Source data:
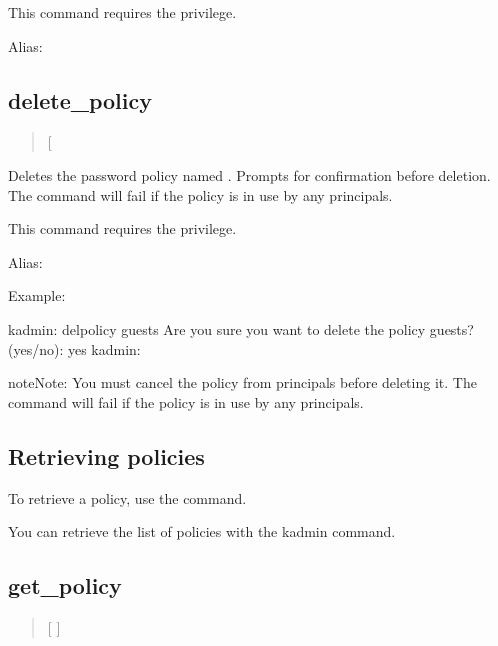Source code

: \documentclass[letterpaper,10pt,english]{sphinxmanual}
\begin{document}
This command requires the  privilege.

Alias: 


\subsection{delete\_policy}
\label{\detokenize{admin/database:delete-policy}}\begin{quote}

 {[}\sphinxstylestrong{-force}{]} 
\end{quote}

Deletes the password policy named .  Prompts for confirmation
before deletion.  The command will fail if the policy is in use by any
principals.

This command requires the  privilege.

Alias: 

Example:

%
\begin{sphinxVerbatim}[commandchars=\\\{\}]
kadmin: del\PYGZus{}policy guests
Are you sure you want to delete the policy \PYGZdq{}guests\PYGZdq{}?
(yes/no): yes
kadmin:
\end{sphinxVerbatim}

\begin{sphinxadmonition}{note}{Note:}
You must cancel the policy from  principals before
deleting it.  The  command will fail if the policy
is in use by any principals.
\end{sphinxadmonition}


\subsection{Retrieving policies}
\label{\detokenize{admin/database:retrieving-policies}}
To retrieve a policy, use the {\hyperref[\detokenize{admin/admin_commands/kadmin_local:kadmin-1}]{}}  command.

You can retrieve the list of policies with the kadmin
 command.


\subsection{get\_policy}
\label{\detokenize{admin/database:get-policy}}\begin{quote}

 {[}  {]} 
\end{quote}
\end{document}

Problem to work on: Pictures are to be excluded; the records themselves are to be reproduced exactly.

Task response:
Source code

: \documentclass[letterpaper,10pt,english]{sphinxmanual}
\begin{document}
This command requires the  privilege.

Alias: 


\subsection{delete\_policy}
\label{\detokenize{admin/database:delete-policy}}\begin{quote}

 {[}\sphinxstylestrong{-force}{]} 
\end{quote}

Deletes the password policy named .  Prompts for confirmation
before deletion.  The command will fail if the policy is in use by any
principals.

This command requires the  privilege.

Alias: 

Example:

%
\begin{sphinxVerbatim}[commandchars=\\\{\}]
kadmin: del\PYGZus{}policy guests
Are you sure you want to delete the policy \PYGZdq{}guests\PYGZdq{}?
(yes/no): yes
kadmin:
\end{sphinxVerbatim}

\begin{sphinxadmonition}{note}{Note:}
You must cancel the policy from  principals before
deleting it.  The  command will fail if the policy
is in use by any principals.
\end{sphinxadmonition}


\subsection{Retrieving policies}
\label{\detokenize{admin/database:retrieving-policies}}
To retrieve a policy, use the {\hyperref[\detokenize{admin/admin_commands/kadmin_local:kadmin-1}]{}}  command.

You can retrieve the list of policies with the kadmin
 command.


\subsection{get\_policy}
\label{\detokenize{admin/database:get-policy}}\begin{quote}

 {[}  {]} 
\end{quote}
\end{document}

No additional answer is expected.